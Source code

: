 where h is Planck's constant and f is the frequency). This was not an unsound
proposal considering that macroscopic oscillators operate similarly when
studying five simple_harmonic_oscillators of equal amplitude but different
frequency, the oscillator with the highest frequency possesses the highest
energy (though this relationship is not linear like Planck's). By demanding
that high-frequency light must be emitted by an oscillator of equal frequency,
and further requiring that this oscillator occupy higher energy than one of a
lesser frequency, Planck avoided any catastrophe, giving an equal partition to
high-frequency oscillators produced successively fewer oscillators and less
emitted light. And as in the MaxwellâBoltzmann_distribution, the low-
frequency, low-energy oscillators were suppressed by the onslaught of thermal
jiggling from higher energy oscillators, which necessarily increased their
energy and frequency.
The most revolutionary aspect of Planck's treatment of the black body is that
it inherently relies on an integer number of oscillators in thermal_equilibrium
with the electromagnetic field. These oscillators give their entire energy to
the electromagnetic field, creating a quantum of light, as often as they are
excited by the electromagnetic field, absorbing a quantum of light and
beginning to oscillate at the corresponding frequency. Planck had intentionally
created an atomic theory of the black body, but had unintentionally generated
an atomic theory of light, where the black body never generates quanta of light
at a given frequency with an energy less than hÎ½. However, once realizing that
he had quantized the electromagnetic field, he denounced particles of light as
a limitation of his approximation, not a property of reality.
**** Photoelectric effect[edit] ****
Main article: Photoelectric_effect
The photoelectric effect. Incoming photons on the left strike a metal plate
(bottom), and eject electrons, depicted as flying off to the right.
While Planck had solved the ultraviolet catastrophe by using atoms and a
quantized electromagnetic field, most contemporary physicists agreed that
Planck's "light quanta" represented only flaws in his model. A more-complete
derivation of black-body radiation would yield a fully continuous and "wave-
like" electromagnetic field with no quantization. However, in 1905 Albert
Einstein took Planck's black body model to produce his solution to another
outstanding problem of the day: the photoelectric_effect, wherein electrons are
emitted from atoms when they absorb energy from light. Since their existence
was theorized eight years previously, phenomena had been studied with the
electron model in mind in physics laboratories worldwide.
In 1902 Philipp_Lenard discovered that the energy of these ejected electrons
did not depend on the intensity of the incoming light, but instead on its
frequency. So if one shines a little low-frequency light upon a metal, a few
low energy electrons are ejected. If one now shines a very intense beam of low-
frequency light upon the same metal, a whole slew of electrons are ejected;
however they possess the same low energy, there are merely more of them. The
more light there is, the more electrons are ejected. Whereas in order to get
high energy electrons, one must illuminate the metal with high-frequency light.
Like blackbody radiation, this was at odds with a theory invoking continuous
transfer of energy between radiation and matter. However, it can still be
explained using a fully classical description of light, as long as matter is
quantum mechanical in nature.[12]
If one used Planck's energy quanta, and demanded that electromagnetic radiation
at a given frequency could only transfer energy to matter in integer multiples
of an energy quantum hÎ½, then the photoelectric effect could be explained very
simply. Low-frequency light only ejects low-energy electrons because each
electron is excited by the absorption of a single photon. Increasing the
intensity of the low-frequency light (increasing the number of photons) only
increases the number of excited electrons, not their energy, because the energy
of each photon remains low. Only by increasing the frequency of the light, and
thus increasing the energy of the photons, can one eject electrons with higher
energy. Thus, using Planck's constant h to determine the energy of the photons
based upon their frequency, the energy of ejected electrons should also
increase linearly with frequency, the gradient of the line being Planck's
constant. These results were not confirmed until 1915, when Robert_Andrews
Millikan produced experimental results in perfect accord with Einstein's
:::::
Repeat only the lines running from the line that contains "transfer of energy" through the last line above, inclusive.

▸ **Exercise answer**
transfer of energy between radiation and matter. However, it can still be
explained using a fully classical description of light, as long as matter is
quantum mechanical in nature.[12]
If one used Planck's energy quanta, and demanded that electromagnetic radiation
at a given frequency could only transfer energy to matter in integer multiples
of an energy quantum hÎ½, then the photoelectric effect could be explained very
simply. Low-frequency light only ejects low-energy electrons because each
electron is excited by the absorption of a single photon. Increasing the
intensity of the low-frequency light (increasing the number of photons) only
increases the number of excited electrons, not their energy, because the energy
of each photon remains low. Only by increasing the frequency of the light, and
thus increasing the energy of the photons, can one eject electrons with higher
energy. Thus, using Planck's constant h to determine the energy of the photons
based upon their frequency, the energy of ejected electrons should also
increase linearly with frequency, the gradient of the line being Planck's
constant. These results were not confirmed until 1915, when Robert_Andrews
Millikan produced experimental results in perfect accord with Einstein's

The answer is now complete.